Task to complete - Could you please return each line of the data that has the word "tools"?

================

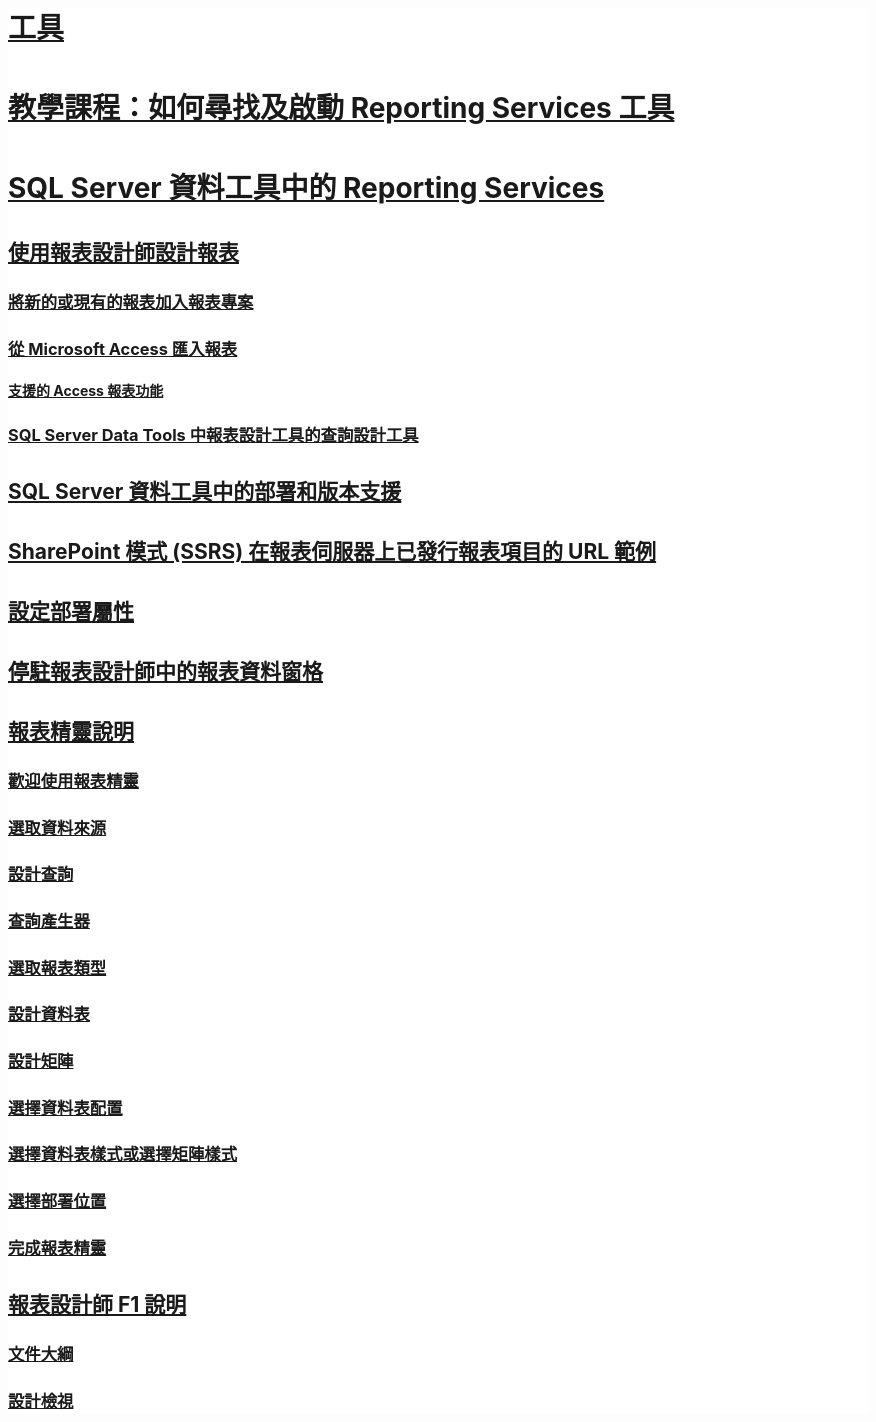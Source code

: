 # [工具](reporting-services-tools.md)
# [教學課程：如何尋找及啟動 Reporting Services 工具](tutorial-how-to-locate-and-start-reporting-services-tools-ssrs.md)
# [SQL Server 資料工具中的 Reporting Services](reporting-services-in-sql-server-data-tools-ssdt.md)
## [使用報表設計師設計報表](design-reporting-services-paginated-reports-with-report-designer-ssrs.md)
### [將新的或現有的報表加入報表專案](add-a-new-or-existing-report-to-a-report-project-ssrs.md)
### [從 Microsoft Access 匯入報表](../import-reports-from-microsoft-access-reporting-services.md)
#### [支援的 Access 報表功能](../supported-access-report-features-ssrs.md)
### [SQL Server Data Tools 中報表設計工具的查詢設計工具](../report-data/query-design-tools-ssrs.md)
## [SQL Server 資料工具中的部署和版本支援](deployment-and-version-support-in-sql-server-data-tools-ssrs.md)
## [SharePoint 模式 (SSRS) 在報表伺服器上已發行報表項目的 URL 範例](url-examples-for-items-on-a-report-server-sharepoint-mode.md)
## [設定部署屬性](set-deployment-properties-reporting-services.md)
## [停駐報表設計師中的報表資料窗格](dock-the-report-data-pane-in-report-designer-ssrs.md)
## [報表精靈說明](../report-wizard-help.md)
### [歡迎使用報表精靈](../welcome-to-the-report-wizard.md)
### [選取資料來源](../select-the-data-source.md)
### [設計查詢](../design-the-query.md)
### [查詢產生器](../query-builder-report-wizard.md)
### [選取報表類型](../select-the-report-type.md)
### [設計資料表](../design-the-table-report-wizard.md)
### [設計矩陣](../design-the-matrix.md)
### [選擇資料表配置](../choose-the-table-layout.md)
### [選擇資料表樣式或選擇矩陣樣式](../choose-the-table-style-or-choose-the-matrix-style.md)
### [選擇部署位置](../choose-the-deployment-location.md)
### [完成報表精靈](../complete-the-report-wizard.md)
## [報表設計師 F1 說明](report-designer-f1-help.md)
### [文件大綱](document-outline.md)
### [設計檢視](design-view.md)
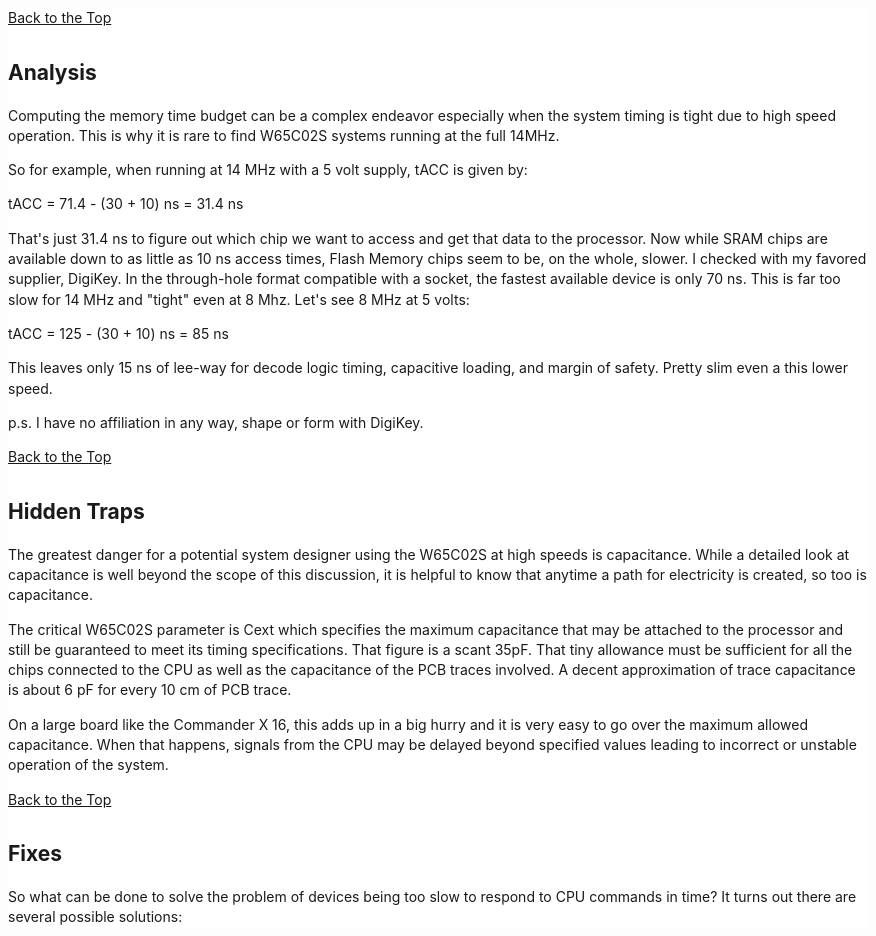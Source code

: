 [Back to the Top](#memory-speed-requirements)

## Analysis

Computing the memory time budget can be a complex endeavor especially when the
system timing is tight due to high speed operation. This is why it is rare to
find W65C02S systems running at the full 14MHz.

So for example, when running at 14 MHz with a 5 volt supply, tACC is given by:

   tACC = 71.4 - (30 + 10) ns
        = 31.4 ns

That's just 31.4 ns to figure out which chip we want to access and get that
data to the processor. Now while SRAM chips are available down to as little
as 10 ns access times, Flash Memory chips seem to be, on the whole, slower.
I checked with my favored supplier, DigiKey. In the through-hole format
compatible with a socket, the fastest available device is only 70 ns. This
is far too slow for 14 MHz and "tight" even at 8 Mhz. Let's see 8 MHz at 5
volts:

   tACC = 125 - (30 + 10) ns
        = 85 ns

This leaves only 15 ns of lee-way for decode logic timing, capacitive loading,
and margin of safety. Pretty slim even a this lower speed.

p.s. I have no affiliation in any way, shape or form with DigiKey.

[Back to the Top](#memory-speed-requirements)

## Hidden Traps

The greatest danger for a potential system designer using the W65C02S at high
speeds is capacitance. While a detailed look at capacitance is well beyond the
scope of this discussion, it is helpful to know that anytime a path for
electricity is created, so too is capacitance.

The critical W65C02S parameter is Cext which specifies the maximum capacitance
that may be attached to the processor and still be guaranteed to meet its
timing specifications. That figure is a scant 35pF. That tiny allowance must
be sufficient for all the chips connected to the CPU as well as the
capacitance of the PCB traces involved. A decent approximation of trace
capacitance is about 6 pF for every 10 cm of PCB trace.

On a large board like the Commander X 16, this adds up in a big hurry and it
is very easy to go over the maximum allowed capacitance. When that happens,
signals from the CPU may be delayed beyond specified values leading to
incorrect or unstable operation of the system.

[Back to the Top](#memory-speed-requirements)

## Fixes

So what can be done to solve the problem of devices being too slow to respond
to CPU commands in time? It turns out there are several possible solutions:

================

Response to the task -
: # [工具](reporting-services-tools.md)
# [教學課程：如何尋找及啟動 Reporting Services 工具](tutorial-how-to-locate-and-start-reporting-services-tools-ssrs.md)
# [SQL Server 資料工具中的 Reporting Services](reporting-services-in-sql-server-data-tools-ssdt.md)
### [SQL Server Data Tools 中報表設計工具的查詢設計工具](../report-data/query-design-tools-ssrs.md)
## [SQL Server 資料工具中的部署和版本支援](deployment-and-version-support-in-sql-server-data-tools-ssrs.md)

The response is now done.